= Problem to work on =
Where the string "Django" occurs in a line of the entries below, copy that line.

Plain-text document sources:
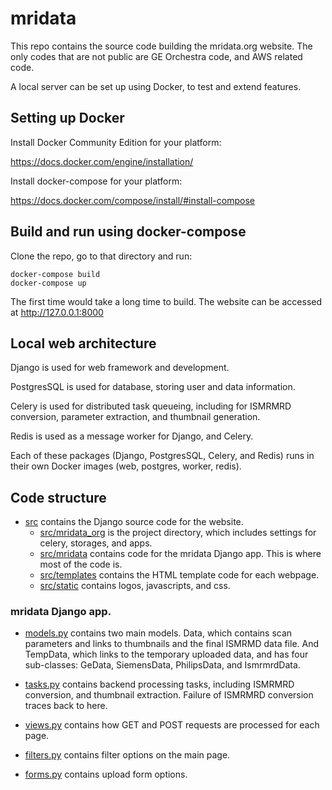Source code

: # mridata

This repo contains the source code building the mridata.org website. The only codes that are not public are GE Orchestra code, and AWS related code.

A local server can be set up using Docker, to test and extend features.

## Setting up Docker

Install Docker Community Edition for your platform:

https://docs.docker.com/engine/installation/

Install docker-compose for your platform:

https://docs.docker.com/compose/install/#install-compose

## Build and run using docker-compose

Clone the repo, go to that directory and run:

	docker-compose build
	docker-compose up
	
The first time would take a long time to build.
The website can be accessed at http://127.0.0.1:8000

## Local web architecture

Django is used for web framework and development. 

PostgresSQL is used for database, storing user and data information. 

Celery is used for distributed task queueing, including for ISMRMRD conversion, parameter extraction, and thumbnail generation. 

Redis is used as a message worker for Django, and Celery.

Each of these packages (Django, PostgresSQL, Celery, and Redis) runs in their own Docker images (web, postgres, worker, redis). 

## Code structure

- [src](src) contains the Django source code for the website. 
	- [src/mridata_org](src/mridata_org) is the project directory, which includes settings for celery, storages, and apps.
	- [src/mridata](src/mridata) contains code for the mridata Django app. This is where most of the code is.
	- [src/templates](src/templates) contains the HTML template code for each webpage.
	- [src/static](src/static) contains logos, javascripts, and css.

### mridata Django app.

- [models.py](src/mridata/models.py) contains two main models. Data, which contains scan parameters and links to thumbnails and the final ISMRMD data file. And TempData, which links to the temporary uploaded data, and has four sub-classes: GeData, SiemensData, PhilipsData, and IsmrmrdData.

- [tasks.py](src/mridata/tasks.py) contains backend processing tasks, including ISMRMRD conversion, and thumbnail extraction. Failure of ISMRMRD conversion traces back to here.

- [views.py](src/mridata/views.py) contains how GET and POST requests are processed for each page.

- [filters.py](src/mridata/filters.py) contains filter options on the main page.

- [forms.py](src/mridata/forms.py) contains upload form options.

= Solved exercise =
Django is used for web framework and development. 
Redis is used as a message worker for Django, and Celery.
Each of these packages (Django, PostgresSQL, Celery, and Redis) runs in their own Docker images (web, postgres, worker, redis). 
- [src](src) contains the Django source code for the website. 
	- [src/mridata](src/mridata) contains code for the mridata Django app. This is where most of the code is.
### mridata Django app.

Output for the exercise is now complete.